Bridges between graph neural networks (GNNs) and logical formalisms have been established by fixing architectural choices, such as the types of aggregation, combination, and activation functions. These choices define restricted classes of GNNs for which tight correspondences with logical formalisms can be obtained, by showing that logical formulae can be translated into equivalent GNNs and, conversely, that GNNs can be translated into equivalent formulae. In this paper we take a semantic perspective by establishing the logical expressiveness of classes of GNN classifiers that are preserved under structural properties: embeddings (extensions), injective homomorphisms, and homomorphisms. We show that, for each such property, there exists a fragment of graded modal logic characterising the class of GNNs. In particular, preservation under embeddings, injective homomorphisms, and homomorphisms corresponds to existential graded modal logic, its existential-positive fragment, and existential-positive modal logic, respectively. These results characterise the expressiveness of broad classes of GNNs independently of specific architectural choices, but we also show that each of these classes admits a GNN architecture of the same expressiveness. Technically, our approach uses a new well-quasi-order result for trees of bounded height, yielding finite representations of unravelling-invariant classes.

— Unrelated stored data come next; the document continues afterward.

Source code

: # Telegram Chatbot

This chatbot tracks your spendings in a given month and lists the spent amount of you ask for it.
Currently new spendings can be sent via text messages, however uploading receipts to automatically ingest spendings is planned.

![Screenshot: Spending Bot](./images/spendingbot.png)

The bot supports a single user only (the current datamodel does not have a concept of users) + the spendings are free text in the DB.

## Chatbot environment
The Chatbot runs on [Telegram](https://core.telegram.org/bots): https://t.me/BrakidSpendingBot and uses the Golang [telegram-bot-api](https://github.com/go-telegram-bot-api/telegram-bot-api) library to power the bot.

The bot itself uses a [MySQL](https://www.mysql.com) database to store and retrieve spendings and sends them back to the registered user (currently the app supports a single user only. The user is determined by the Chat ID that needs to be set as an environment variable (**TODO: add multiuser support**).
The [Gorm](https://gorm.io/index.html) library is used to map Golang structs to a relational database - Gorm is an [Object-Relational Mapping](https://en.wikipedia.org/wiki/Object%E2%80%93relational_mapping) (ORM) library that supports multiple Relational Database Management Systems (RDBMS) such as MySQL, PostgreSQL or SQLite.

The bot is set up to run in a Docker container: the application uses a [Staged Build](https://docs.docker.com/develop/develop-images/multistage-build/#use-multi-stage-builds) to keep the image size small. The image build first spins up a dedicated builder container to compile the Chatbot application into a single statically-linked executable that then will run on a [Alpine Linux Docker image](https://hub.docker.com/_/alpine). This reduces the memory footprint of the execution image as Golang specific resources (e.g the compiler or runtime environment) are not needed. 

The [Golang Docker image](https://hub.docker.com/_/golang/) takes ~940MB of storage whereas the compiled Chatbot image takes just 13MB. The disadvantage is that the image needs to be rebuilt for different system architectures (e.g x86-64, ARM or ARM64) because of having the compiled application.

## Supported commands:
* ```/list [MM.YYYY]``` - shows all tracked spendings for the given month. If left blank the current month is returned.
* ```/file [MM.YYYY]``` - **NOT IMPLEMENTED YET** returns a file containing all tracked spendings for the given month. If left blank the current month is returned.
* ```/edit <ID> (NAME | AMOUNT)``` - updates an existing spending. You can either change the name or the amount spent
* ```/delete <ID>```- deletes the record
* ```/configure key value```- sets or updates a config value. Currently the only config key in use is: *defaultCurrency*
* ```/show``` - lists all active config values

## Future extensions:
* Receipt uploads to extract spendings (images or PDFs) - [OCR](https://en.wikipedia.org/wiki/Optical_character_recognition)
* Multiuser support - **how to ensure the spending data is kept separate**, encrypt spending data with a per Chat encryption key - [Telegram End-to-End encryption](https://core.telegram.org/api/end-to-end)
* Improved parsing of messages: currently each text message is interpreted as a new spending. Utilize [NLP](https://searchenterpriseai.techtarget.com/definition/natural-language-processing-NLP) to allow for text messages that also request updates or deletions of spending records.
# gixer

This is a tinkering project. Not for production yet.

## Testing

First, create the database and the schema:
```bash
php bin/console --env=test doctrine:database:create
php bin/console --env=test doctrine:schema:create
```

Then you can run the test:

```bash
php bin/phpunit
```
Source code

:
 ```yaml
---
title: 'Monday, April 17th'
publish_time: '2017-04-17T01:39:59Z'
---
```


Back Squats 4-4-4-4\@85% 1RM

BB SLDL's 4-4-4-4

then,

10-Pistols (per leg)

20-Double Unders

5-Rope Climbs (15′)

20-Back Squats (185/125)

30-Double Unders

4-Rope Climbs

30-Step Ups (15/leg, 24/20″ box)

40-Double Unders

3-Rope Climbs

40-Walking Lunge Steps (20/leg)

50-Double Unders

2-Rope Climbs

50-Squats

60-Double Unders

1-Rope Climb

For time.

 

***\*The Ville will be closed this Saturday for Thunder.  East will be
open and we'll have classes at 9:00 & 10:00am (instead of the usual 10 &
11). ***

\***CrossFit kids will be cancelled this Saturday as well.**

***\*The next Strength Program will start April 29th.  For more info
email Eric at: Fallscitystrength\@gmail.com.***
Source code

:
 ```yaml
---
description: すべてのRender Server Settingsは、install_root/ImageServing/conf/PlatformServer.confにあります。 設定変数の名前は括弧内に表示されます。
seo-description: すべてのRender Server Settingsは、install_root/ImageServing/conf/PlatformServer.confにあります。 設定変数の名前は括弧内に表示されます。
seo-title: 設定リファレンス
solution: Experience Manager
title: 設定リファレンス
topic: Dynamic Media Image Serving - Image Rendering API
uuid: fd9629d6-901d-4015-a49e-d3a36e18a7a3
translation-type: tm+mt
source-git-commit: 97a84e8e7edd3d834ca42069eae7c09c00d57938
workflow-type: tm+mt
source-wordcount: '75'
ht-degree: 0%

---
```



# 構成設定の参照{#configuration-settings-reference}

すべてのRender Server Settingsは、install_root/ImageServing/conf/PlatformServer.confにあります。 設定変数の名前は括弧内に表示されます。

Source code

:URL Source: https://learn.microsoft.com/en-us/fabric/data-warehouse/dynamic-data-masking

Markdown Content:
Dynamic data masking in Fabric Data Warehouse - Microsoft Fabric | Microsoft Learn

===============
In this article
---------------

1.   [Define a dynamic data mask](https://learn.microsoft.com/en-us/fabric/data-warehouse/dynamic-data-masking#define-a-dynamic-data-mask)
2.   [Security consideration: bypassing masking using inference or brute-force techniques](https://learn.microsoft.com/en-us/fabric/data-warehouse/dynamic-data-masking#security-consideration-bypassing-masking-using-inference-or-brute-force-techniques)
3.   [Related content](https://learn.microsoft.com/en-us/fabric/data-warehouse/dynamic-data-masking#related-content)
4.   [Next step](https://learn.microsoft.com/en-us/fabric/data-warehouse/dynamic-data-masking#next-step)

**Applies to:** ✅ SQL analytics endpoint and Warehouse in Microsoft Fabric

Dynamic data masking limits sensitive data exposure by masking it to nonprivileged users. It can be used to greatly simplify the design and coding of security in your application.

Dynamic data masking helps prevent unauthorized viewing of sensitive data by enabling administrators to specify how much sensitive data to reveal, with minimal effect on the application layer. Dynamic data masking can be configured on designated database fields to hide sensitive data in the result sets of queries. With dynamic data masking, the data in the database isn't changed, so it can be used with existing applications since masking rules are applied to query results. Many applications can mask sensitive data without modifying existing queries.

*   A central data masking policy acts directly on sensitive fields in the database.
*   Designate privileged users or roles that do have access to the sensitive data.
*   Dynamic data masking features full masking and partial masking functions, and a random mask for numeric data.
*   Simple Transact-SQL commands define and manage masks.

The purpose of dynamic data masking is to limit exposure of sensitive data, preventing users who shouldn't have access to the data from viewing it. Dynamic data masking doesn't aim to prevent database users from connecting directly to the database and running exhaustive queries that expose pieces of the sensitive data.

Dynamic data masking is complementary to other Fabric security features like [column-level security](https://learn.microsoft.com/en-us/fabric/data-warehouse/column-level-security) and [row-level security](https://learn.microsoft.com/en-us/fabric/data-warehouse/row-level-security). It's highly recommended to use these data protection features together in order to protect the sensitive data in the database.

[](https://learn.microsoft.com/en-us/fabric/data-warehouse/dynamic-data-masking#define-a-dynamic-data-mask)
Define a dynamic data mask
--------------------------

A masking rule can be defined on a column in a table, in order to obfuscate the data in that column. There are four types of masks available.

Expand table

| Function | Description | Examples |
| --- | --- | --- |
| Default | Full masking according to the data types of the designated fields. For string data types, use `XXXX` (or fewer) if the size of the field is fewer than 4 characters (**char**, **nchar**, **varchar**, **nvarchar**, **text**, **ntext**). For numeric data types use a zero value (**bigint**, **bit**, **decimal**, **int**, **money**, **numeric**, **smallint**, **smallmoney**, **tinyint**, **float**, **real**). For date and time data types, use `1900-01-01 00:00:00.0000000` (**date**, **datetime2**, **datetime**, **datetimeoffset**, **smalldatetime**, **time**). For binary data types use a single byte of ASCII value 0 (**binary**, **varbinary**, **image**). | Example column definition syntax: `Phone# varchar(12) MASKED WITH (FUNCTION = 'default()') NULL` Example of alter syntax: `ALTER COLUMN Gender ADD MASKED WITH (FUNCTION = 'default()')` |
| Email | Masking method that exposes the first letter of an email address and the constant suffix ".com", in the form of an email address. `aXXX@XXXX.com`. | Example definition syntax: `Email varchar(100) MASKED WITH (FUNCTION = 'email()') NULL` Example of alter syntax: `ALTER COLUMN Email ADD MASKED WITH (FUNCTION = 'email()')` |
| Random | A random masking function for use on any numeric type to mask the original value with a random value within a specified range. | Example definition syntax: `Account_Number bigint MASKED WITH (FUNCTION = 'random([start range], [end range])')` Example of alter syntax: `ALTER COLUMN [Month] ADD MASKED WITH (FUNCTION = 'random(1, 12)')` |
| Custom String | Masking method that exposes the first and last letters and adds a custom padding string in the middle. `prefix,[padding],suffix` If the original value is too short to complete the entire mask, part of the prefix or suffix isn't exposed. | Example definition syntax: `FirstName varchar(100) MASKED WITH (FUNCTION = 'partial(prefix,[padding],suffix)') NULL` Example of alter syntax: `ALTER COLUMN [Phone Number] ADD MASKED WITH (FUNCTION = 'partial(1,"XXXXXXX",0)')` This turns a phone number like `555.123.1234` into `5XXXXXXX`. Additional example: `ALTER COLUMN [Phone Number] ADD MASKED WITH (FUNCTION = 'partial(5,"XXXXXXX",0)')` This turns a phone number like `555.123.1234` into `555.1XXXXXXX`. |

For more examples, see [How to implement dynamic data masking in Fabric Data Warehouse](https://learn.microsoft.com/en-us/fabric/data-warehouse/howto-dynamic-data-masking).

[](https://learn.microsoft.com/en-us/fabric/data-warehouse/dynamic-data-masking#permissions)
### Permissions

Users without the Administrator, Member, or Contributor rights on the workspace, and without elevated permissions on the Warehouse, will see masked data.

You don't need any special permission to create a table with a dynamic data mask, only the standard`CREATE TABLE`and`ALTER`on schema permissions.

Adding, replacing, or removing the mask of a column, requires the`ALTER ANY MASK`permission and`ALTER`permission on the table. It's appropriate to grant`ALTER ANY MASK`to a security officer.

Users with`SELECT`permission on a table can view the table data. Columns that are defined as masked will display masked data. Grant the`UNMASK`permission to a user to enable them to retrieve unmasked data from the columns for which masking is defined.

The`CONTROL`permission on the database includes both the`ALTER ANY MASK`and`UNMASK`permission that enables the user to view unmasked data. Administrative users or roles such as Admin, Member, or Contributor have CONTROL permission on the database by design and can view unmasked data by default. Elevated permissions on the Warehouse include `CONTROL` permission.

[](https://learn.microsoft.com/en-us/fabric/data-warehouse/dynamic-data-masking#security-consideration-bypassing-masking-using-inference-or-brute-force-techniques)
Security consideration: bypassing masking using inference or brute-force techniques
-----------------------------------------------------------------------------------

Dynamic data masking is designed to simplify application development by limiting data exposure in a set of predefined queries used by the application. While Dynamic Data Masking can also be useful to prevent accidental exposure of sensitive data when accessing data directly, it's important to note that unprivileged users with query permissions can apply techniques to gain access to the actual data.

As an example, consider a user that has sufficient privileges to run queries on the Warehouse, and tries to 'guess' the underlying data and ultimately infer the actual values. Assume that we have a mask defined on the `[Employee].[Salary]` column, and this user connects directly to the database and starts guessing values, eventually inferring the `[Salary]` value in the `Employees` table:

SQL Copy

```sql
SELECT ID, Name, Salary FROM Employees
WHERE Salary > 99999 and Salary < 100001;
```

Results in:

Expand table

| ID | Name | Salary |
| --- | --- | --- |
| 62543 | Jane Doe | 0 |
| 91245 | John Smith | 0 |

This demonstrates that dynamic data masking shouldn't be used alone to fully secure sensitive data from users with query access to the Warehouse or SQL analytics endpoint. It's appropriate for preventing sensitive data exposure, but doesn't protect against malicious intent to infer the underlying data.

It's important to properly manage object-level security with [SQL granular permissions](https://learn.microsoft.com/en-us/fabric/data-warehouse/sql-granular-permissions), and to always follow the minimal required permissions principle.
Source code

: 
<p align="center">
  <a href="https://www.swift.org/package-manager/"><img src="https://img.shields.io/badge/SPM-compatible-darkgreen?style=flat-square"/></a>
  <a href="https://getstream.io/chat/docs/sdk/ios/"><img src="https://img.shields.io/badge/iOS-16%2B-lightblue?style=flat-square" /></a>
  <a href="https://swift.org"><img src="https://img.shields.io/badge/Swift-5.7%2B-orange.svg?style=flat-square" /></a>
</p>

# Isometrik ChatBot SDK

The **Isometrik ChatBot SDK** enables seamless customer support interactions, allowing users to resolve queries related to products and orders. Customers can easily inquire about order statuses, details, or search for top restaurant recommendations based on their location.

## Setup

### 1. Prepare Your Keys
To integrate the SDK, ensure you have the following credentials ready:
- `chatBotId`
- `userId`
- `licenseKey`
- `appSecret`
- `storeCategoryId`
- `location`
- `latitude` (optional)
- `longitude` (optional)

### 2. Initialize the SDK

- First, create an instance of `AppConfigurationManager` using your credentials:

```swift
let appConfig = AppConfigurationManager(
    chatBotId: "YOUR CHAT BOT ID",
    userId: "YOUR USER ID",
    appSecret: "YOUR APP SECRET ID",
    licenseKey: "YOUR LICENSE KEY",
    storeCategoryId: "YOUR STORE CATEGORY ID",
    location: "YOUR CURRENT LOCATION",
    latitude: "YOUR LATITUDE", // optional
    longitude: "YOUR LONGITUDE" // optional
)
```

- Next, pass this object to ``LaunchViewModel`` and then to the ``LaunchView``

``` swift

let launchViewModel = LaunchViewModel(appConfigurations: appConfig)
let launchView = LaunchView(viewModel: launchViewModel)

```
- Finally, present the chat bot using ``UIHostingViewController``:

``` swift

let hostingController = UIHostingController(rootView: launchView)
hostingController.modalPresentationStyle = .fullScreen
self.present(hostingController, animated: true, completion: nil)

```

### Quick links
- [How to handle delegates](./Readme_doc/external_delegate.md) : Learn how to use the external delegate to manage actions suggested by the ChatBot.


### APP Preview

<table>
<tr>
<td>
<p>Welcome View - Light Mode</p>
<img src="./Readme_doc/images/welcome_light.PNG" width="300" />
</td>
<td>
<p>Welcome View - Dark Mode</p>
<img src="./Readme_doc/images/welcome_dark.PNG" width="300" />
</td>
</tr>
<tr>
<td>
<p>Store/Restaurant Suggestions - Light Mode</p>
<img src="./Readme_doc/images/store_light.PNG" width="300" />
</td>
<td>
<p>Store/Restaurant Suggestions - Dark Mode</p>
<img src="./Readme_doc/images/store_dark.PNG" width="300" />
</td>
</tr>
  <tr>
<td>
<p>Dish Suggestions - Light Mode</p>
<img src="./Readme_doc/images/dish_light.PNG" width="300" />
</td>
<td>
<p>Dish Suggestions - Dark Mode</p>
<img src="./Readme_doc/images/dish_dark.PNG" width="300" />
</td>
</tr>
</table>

翻译：通过固定架构选择，如聚合、组合和激活函数的类型，图神经网络（GNNs）与逻辑形式体系之间的桥梁得以建立。这些选择定义了受限的GNN类别，通过证明逻辑公式可转化为等价的GNN，反之GNN也可转化为等价的公式，可建立这些类别与逻辑形式体系之间的紧密对应关系。本文采取语义视角，建立图神经网络分类器类别的逻辑表达能力——这些分类器在结构性质（嵌入、单射同态和同态）下保持。我们证明，对应每个此类性质，存在一个刻画该GNN类别的分级模态逻辑片段。特别地，嵌入、单射同态和同态下的保持分别对应于存在分级模态逻辑、其存在正片段和存在正模态逻辑。这些结果刻画了广泛GNN类别的表达能力，且独立于具体的架构选择；同时我们也证明每个此类别均存在具有相同表达能力的GNN架构。在技术层面，我们的方法利用有界高度树的新拟良序结果，得到展开不变类别的有限表示。